Dalam kurun 5 tahun terakhir, angka pertumbuhan perfilman Indonesia hanya sebesar 13 persen. Selama ini yang terjadi adalah co-financing dengan jumlah dana yang sangat kecil. Oleh karena itu, sangat dibutuhkan stimulus melalui investasi.

Pemerintah sedang melakukan pembahasan untuk membuka Daftar Negatif Investasi (DNI) film baik di sektor teknik, eksibisi, dan distribusi. Dalam hal ini, eksibitor adalah investor asing yang menanamkan modal untuk memproduksi film lokal dan membantu dana pembuatan bioskop. Saat ini jumlah layar bioskop hanya 1117 dan 50 independen. Sebanyak 87 persen bioskop berada di pulau Jawa, dimana sebesar 35 persen di Jakarta. Sebanyak 80 persen bioskop dikuasai satu grup besar.

Konferensi Pers Pernyataan Setuju Para Pkerja Film Terhadap Revisi DNI (Daftar Negatif Investasi) Film

Konferensi Pers Pernyataan Setuju Para Pekerja Film terhadap Revisi DNI (Daftar Negatif Investasi) Film

Para sineas dan filmmaker melihat positif dengan revisi DNI film ini. Dimana akan memperbesar market share dengan penambahan jumlah layar, kebutuhan produk film lokal akan meningkat baik kualitas maupun kuantitas, meningkatkan tenaga kerja baru dan penjualan tiket yang menambah pemasukan pajak bagi negara serta memberi akses film lokasl ke pasar luar negeri.

Alhasil, akan terbuka channel baru untuk distribusi film Indonesia dapat masuk ke negara lain. Selain itu kanal baru ini dapat memberi peluang kedisiplinan dan akuntabilitas serta transparansi untuk mengelola modal. “Sehingga kami memiliki konten yang dapat bersaing,” ujar Angga Dwi Sasongko, Sutradara.

Akan tetapi terdapat kekhawatiran dengan masuknya investor, maka mereka akan mengatur konten film. Menurut Manoj Punjabi, Produser Film MD Pictures, orang asing tidak bisa membuat film seperti filmmaker Indonesia, karena mereka tidak mengerti budaya Indonesia dengan baik.

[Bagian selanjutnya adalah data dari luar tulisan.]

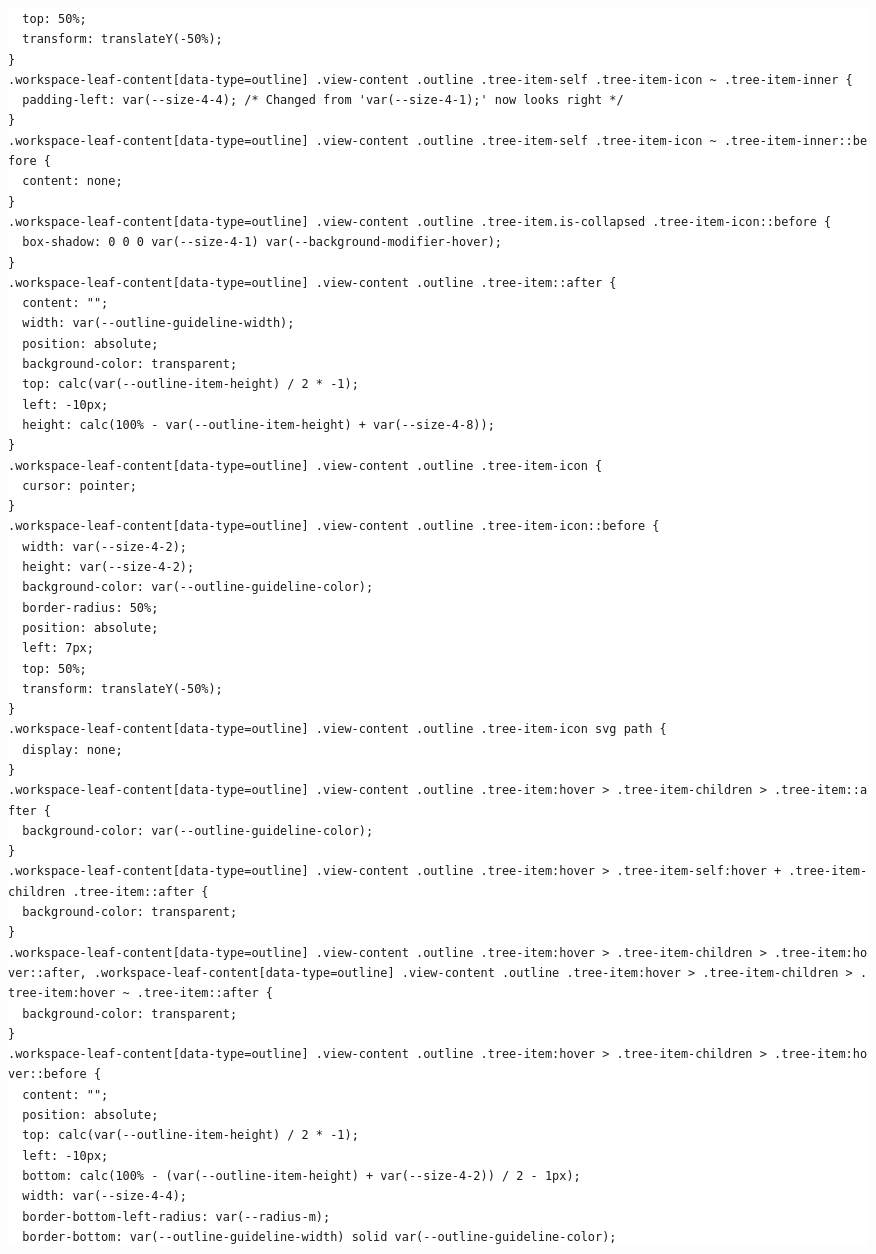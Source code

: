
 ```
  top: 50%;
  transform: translateY(-50%);
}
.workspace-leaf-content[data-type=outline] .view-content .outline .tree-item-self .tree-item-icon ~ .tree-item-inner {
  padding-left: var(--size-4-4); /* Changed from 'var(--size-4-1);' now looks right */
}
.workspace-leaf-content[data-type=outline] .view-content .outline .tree-item-self .tree-item-icon ~ .tree-item-inner::before {
  content: none;
}
.workspace-leaf-content[data-type=outline] .view-content .outline .tree-item.is-collapsed .tree-item-icon::before {
  box-shadow: 0 0 0 var(--size-4-1) var(--background-modifier-hover);
}
.workspace-leaf-content[data-type=outline] .view-content .outline .tree-item::after {
  content: "";
  width: var(--outline-guideline-width);
  position: absolute;
  background-color: transparent;
  top: calc(var(--outline-item-height) / 2 * -1);
  left: -10px;
  height: calc(100% - var(--outline-item-height) + var(--size-4-8));
}
.workspace-leaf-content[data-type=outline] .view-content .outline .tree-item-icon {
  cursor: pointer;
}
.workspace-leaf-content[data-type=outline] .view-content .outline .tree-item-icon::before {
  width: var(--size-4-2);
  height: var(--size-4-2);
  background-color: var(--outline-guideline-color);
  border-radius: 50%;
  position: absolute;
  left: 7px;
  top: 50%;
  transform: translateY(-50%);
}
.workspace-leaf-content[data-type=outline] .view-content .outline .tree-item-icon svg path {
  display: none;
}
.workspace-leaf-content[data-type=outline] .view-content .outline .tree-item:hover > .tree-item-children > .tree-item::after {
  background-color: var(--outline-guideline-color);
}
.workspace-leaf-content[data-type=outline] .view-content .outline .tree-item:hover > .tree-item-self:hover + .tree-item-children .tree-item::after {
  background-color: transparent;
}
.workspace-leaf-content[data-type=outline] .view-content .outline .tree-item:hover > .tree-item-children > .tree-item:hover::after, .workspace-leaf-content[data-type=outline] .view-content .outline .tree-item:hover > .tree-item-children > .tree-item:hover ~ .tree-item::after {
  background-color: transparent;
}
.workspace-leaf-content[data-type=outline] .view-content .outline .tree-item:hover > .tree-item-children > .tree-item:hover::before {
  content: "";
  position: absolute;
  top: calc(var(--outline-item-height) / 2 * -1);
  left: -10px;
  bottom: calc(100% - (var(--outline-item-height) + var(--size-4-2)) / 2 - 1px);
  width: var(--size-4-4);
  border-bottom-left-radius: var(--radius-m);
  border-bottom: var(--outline-guideline-width) solid var(--outline-guideline-color);
```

Hal serupa dikatakan oleh Joko Anwar, sutradara dan produser film. Menurutnya,dengan masuknya investasi maka akan banyak produksi film, dimana masih banyak tematik film yang belum diproduksi seperti film bertema budaya. Film-film bergenre seperti itu masih belum mendapat prioritas di bioskop karena dianggap kurang dapat menarik penonton, disamping jumlah layar yang terbatas.

“Faktanya selama ini beberapa film Indonesia yang kental budaya dan berbahasa Jawa itu dibiayai investor dari Italia dan Austria. Film itu ada dua. Pertama yang dapat menarik penonton ke bioskop dan cultural. Mayoritas yang cultural dipinggirkan dulu. Sebaliknya, di daerah film Indonesia menjadi raja” tambahnya.

Saat ini Indonesia kekuarangan jumlah layar sebanyak 2 ribu hingga 4 ribu, dimana selama 3 tahun hanya lahir sekitar 40 layar. Sedangkan Jokowi mengatakan Indonesia membutuhkan 5 ribu layar. “Investor mau buka layar sekitar 3 ribu saja sudah menguntungkan film dalam negeri, sehingga nantinya dapat meningkatkan jumlah penonton. Butuh Rp 20 triliun sampai Rp 30 triliun. Dan jika tanpa investasi, kita tidak memiliki biaya,” ungkap Manoj. (EVA)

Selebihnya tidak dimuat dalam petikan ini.